What makes a Village French?

Leisurely exploring the countryside is a treat especially when you have a driver who is

1. A friend 2.Patient 3. Knowledgable !

My driver Margaret is all 3!

 

Driver Margaret stops at the prettiest place to fill up the tank!

Yesterday we explored east of Cotignac finishing at Le Thoronet Abbey near the village of the same name.

But before  Le Thoronet we drove through lovely French landscapes. Around each corner is another beautiful scene. There are vineyards, pale ochre coloured houses, dressed with blue shuttered, pencil pines, tractors and hill top towns – that’s if you can stop looking along the curving,  narrow roads hoping nothing will come round them!


The views are restful and inspiring at the same time. I feel all creative, like I want to become an artist or writer to capture it all.

We passed through Entrecasteaux with its little one way street with lights telling you wait before proceeding through the town,  around the corner and coming across the beautiful big Chateaux.

Then past the little Saint Antonin Du Var , it’s name almost bigger than itself.

Onto Lorgues. We stopped here in this small fortified village – town with its ‘portes’ , ancients stairs, vaulted passages, St Martins church and pretty one way Grand Rue lined with cafes. Coffee creme and a sit in the shade of the lime green umbrella was all we needed.

Past another lovely small village. I blinked and missed its name and its not on the map. But it had a very nice stone bridge over a lovely creek.
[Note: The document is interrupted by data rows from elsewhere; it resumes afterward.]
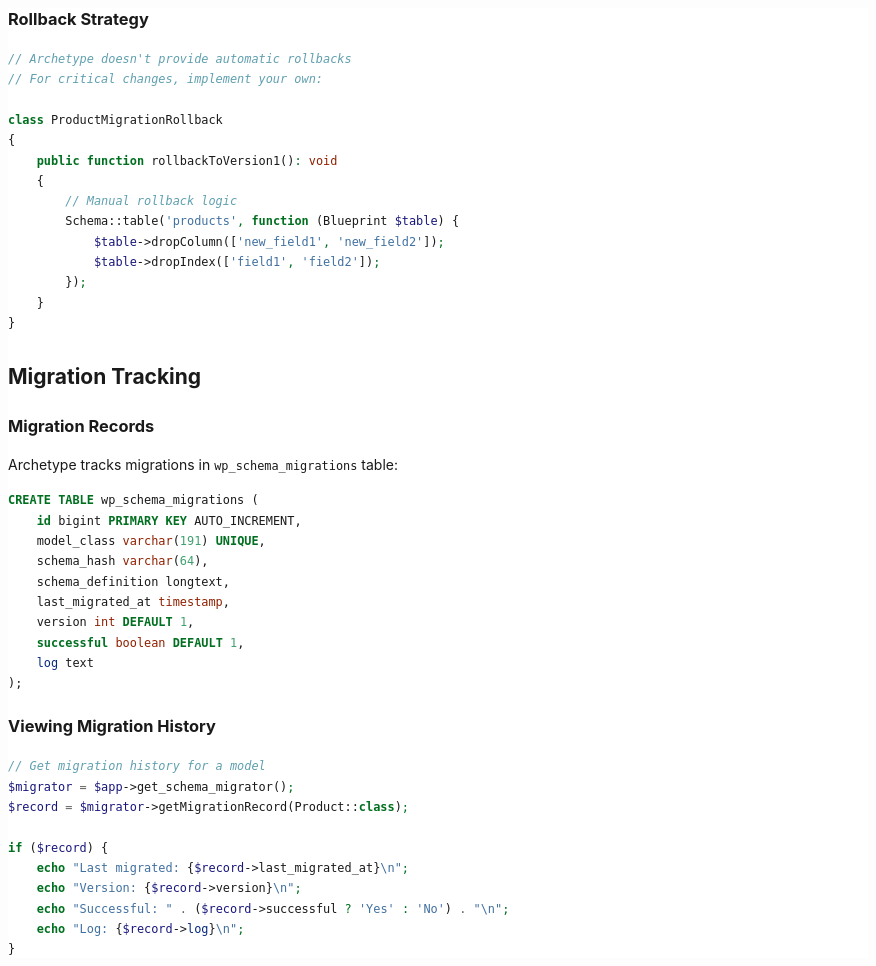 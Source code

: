### Rollback Strategy

```php
// Archetype doesn't provide automatic rollbacks
// For critical changes, implement your own:

class ProductMigrationRollback
{
    public function rollbackToVersion1(): void
    {
        // Manual rollback logic
        Schema::table('products', function (Blueprint $table) {
            $table->dropColumn(['new_field1', 'new_field2']);
            $table->dropIndex(['field1', 'field2']);
        });
    }
}
```

## Migration Tracking

### Migration Records

Archetype tracks migrations in `wp_schema_migrations` table:

```sql
CREATE TABLE wp_schema_migrations (
    id bigint PRIMARY KEY AUTO_INCREMENT,
    model_class varchar(191) UNIQUE,
    schema_hash varchar(64),
    schema_definition longtext,
    last_migrated_at timestamp,
    version int DEFAULT 1,
    successful boolean DEFAULT 1,
    log text
);
```

### Viewing Migration History

```php
// Get migration history for a model
$migrator = $app->get_schema_migrator();
$record = $migrator->getMigrationRecord(Product::class);

if ($record) {
    echo "Last migrated: {$record->last_migrated_at}\n";
    echo "Version: {$record->version}\n";
    echo "Successful: " . ($record->successful ? 'Yes' : 'No') . "\n";
    echo "Log: {$record->log}\n";
}
```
Finally to Thoronet and the Abbey on the outskirts of town, beside a small river. A group of monks settled here and in  1170 started work on this abbey. Less than 2 centuries later it had fallen into decline until restoration started in 1841 and continues today.



The large church is big with a vaulted ceiling and its sparse lack of any decoration highlights it’s beautiful shape. The acoustics must be wonderful. They regularly have concerts here and it would be beautiful.
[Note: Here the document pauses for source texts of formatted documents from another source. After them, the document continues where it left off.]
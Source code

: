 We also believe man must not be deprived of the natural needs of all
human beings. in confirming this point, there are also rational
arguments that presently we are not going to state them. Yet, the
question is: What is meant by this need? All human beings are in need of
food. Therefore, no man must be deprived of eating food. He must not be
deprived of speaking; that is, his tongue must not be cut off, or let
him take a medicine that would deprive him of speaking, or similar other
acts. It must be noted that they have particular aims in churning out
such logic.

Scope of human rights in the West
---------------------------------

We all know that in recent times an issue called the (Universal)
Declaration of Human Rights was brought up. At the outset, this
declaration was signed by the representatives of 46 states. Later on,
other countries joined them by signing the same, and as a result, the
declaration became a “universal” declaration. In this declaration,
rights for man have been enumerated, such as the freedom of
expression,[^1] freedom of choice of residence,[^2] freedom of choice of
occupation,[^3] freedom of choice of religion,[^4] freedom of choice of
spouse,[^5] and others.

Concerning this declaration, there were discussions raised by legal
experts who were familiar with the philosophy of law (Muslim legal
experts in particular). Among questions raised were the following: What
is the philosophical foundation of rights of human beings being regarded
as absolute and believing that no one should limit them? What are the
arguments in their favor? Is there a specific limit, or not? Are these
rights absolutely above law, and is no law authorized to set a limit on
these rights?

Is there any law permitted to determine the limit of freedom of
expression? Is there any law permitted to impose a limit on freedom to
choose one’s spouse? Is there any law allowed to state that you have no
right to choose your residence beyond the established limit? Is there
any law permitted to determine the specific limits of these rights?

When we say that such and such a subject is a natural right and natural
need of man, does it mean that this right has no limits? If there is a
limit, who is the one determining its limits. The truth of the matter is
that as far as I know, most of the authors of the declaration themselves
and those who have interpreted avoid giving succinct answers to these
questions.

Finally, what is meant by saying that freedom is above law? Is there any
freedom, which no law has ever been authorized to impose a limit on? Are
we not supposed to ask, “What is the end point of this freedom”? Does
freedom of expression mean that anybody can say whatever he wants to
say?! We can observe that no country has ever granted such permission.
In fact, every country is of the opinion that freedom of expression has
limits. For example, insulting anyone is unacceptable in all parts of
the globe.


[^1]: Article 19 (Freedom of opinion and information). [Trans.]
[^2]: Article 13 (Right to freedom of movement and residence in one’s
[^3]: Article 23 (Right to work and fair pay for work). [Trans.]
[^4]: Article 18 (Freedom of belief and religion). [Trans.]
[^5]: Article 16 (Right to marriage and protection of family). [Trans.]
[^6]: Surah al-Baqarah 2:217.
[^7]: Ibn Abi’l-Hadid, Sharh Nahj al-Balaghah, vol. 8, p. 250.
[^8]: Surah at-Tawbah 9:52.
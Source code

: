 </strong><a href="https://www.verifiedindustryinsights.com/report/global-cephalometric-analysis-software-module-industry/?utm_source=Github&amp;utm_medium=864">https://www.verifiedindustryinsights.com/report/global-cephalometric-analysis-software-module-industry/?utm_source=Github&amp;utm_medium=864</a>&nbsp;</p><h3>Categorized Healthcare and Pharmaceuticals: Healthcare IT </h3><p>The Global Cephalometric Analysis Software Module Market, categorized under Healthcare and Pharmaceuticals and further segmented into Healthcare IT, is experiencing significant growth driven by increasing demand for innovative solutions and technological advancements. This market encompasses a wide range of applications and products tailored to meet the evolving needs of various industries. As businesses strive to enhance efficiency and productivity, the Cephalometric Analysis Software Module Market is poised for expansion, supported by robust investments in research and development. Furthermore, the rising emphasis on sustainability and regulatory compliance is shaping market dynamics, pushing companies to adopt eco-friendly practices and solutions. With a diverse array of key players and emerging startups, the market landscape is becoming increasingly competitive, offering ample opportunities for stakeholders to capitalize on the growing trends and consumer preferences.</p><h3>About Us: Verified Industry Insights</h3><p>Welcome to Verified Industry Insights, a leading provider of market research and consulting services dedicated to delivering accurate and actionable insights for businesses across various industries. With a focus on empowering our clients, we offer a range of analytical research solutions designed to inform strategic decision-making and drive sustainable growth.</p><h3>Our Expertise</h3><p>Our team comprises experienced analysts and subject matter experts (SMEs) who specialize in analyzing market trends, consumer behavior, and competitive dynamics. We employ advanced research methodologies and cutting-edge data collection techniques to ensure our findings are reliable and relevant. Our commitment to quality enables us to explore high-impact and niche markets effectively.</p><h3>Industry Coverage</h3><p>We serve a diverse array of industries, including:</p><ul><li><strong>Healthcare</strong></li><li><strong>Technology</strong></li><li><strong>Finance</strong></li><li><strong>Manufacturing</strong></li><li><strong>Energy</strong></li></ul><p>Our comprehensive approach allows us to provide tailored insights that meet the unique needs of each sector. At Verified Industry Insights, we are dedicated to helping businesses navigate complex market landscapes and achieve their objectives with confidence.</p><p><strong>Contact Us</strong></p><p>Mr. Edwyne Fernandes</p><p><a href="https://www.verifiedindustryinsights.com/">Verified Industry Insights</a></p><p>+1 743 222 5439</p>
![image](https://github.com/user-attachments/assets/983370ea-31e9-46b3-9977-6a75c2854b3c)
We drove back to Cotignac through Carces, a favourite village visited last time we were here. There are wonderful murals painted on the walls and many little tiles used on the pointed roofs of the old village Churches and buildings.
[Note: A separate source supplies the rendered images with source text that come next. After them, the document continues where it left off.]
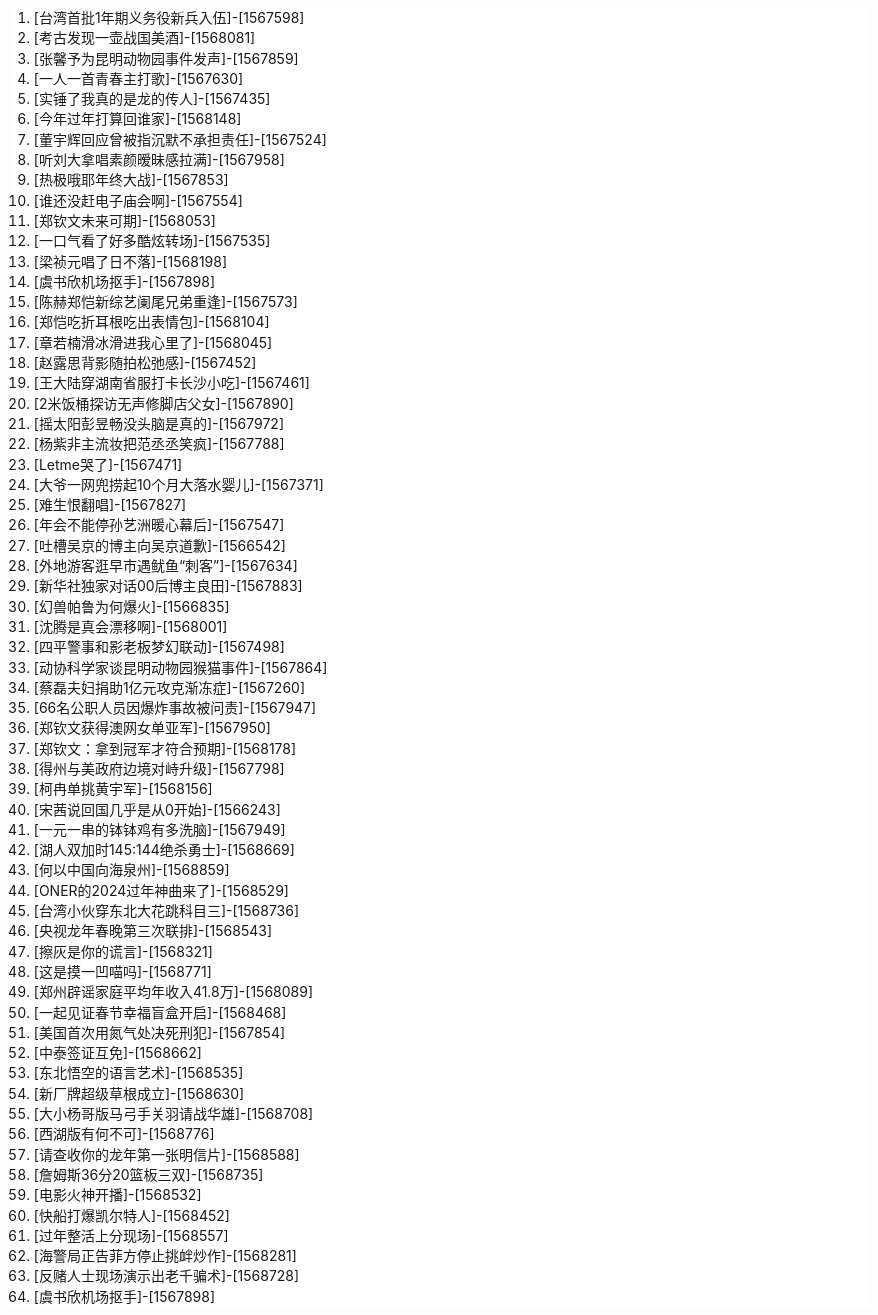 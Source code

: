 1. [台湾首批1年期义务役新兵入伍]-[1567598]
1. [考古发现一壶战国美酒]-[1568081]
1. [张馨予为昆明动物园事件发声]-[1567859]
1. [一人一首青春主打歌]-[1567630]
1. [实锤了我真的是龙的传人]-[1567435]
1. [今年过年打算回谁家]-[1568148]
1. [董宇辉回应曾被指沉默不承担责任]-[1567524]
1. [听刘大拿唱素颜暧昧感拉满]-[1567958]
1. [热极哦耶年终大战]-[1567853]
1. [谁还没赶电子庙会啊]-[1567554]
1. [郑钦文未来可期]-[1568053]
1. [一口气看了好多酷炫转场]-[1567535]
1. [梁祯元唱了日不落]-[1568198]
1. [虞书欣机场抠手]-[1567898]
1. [陈赫郑恺新综艺阑尾兄弟重逢]-[1567573]
1. [郑恺吃折耳根吃出表情包]-[1568104]
1. [章若楠滑冰滑进我心里了]-[1568045]
1. [赵露思背影随拍松弛感]-[1567452]
1. [王大陆穿湖南省服打卡长沙小吃]-[1567461]
1. [2米饭桶探访无声修脚店父女]-[1567890]
1. [摇太阳彭昱畅没头脑是真的]-[1567972]
1. [杨紫非主流妆把范丞丞笑疯]-[1567788]
1. [Letme哭了]-[1567471]
1. [大爷一网兜捞起10个月大落水婴儿]-[1567371]
1. [难生恨翻唱]-[1567827]
1. [年会不能停孙艺洲暖心幕后]-[1567547]
1. [吐槽吴京的博主向吴京道歉]-[1566542]
1. [外地游客逛早市遇鱿鱼“刺客”]-[1567634]
1. [新华社独家对话00后博主良田]-[1567883]
1. [幻兽帕鲁为何爆火]-[1566835]
1. [沈腾是真会漂移啊]-[1568001]
1. [四平警事和影老板梦幻联动]-[1567498]
1. [动协科学家谈昆明动物园猴猫事件]-[1567864]
1. [蔡磊夫妇捐助1亿元攻克渐冻症]-[1567260]
1. [66名公职人员因爆炸事故被问责]-[1567947]
1. [郑钦文获得澳网女单亚军]-[1567950]
1. [郑钦文：拿到冠军才符合预期]-[1568178]
1. [得州与美政府边境对峙升级]-[1567798]
1. [柯冉单挑黄宇军]-[1568156]
1. [宋茜说回国几乎是从0开始]-[1566243]
1. [一元一串的钵钵鸡有多洗脑]-[1567949]
1. [湖人双加时145:144绝杀勇士]-[1568669]
1. [何以中国向海泉州]-[1568859]
1. [ONER的2024过年神曲来了]-[1568529]
1. [台湾小伙穿东北大花跳科目三]-[1568736]
1. [央视龙年春晚第三次联排]-[1568543]
1. [擦灰是你的谎言]-[1568321]
1. [这是摸一凹喵吗]-[1568771]
1. [郑州辟谣家庭平均年收入41.8万]-[1568089]
1. [一起见证春节幸福盲盒开启]-[1568468]
1. [美国首次用氮气处决死刑犯]-[1567854]
1. [中泰签证互免]-[1568662]
1. [东北悟空的语言艺术]-[1568535]
1. [新厂牌超级草根成立]-[1568630]
1. [大小杨哥版马弓手关羽请战华雄]-[1568708]
1. [西湖版有何不可]-[1568776]
1. [请查收你的龙年第一张明信片]-[1568588]
1. [詹姆斯36分20篮板三双]-[1568735]
1. [电影火神开播]-[1568532]
1. [快船打爆凯尔特人]-[1568452]
1. [过年整活上分现场]-[1568557]
1. [海警局正告菲方停止挑衅炒作]-[1568281]
1. [反赌人士现场演示出老千骗术]-[1568728]
1. [虞书欣机场抠手]-[1567898]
Back home Margaret and John had a French lesson with Lauren so I went for a walk through the village stopping for a cool drink by the four seasons fountain. It’s a gorgeous fountain and is often used by little and not so little children to splash away the heat of the day.


It’s easy to relax into life in these French Villages. Especially at Rose time. I’ve already mentioned that they drink it like cordial. Perhaps the English describe it well when they say they come to Provence and have to be careful not have ‘death by Rose!’

We visited Mirabeau,  a winery started by Stephen and Jeany Cronk.  Watch this short Video for mirabeau wines.  http://www.mirabeauwine.com/

If this link doesn’t work just google it and it comes as a short you tube

 

Lizzie, the lovely Irish girl working at Mirabeau


From wine tasting  we went to dinner.

 

I had a beautiful duck with fig sauce

But still the night continued –  onto the terrace at the top of the Brannocks house. We soaked up:  both the wine from Carpe Diem,  another very good local winery and the sounds of the Opera singing at the out door theatre just behind the clock tower.

 

View from the terrace up 5 flights to the top!

At midnight I lay in bed listening the people walking through the Marie in front of the house on the way home from the concert.

What adventures are in store tomorrow?  Keep reading friends.

2 thoughts on “What makes a Village French?

  1. Another beautiful description of this beautiful French village and surrounds….the words and images are so evocative, I could almost be there. (In fact, i want to be there!) Enjoy my friend.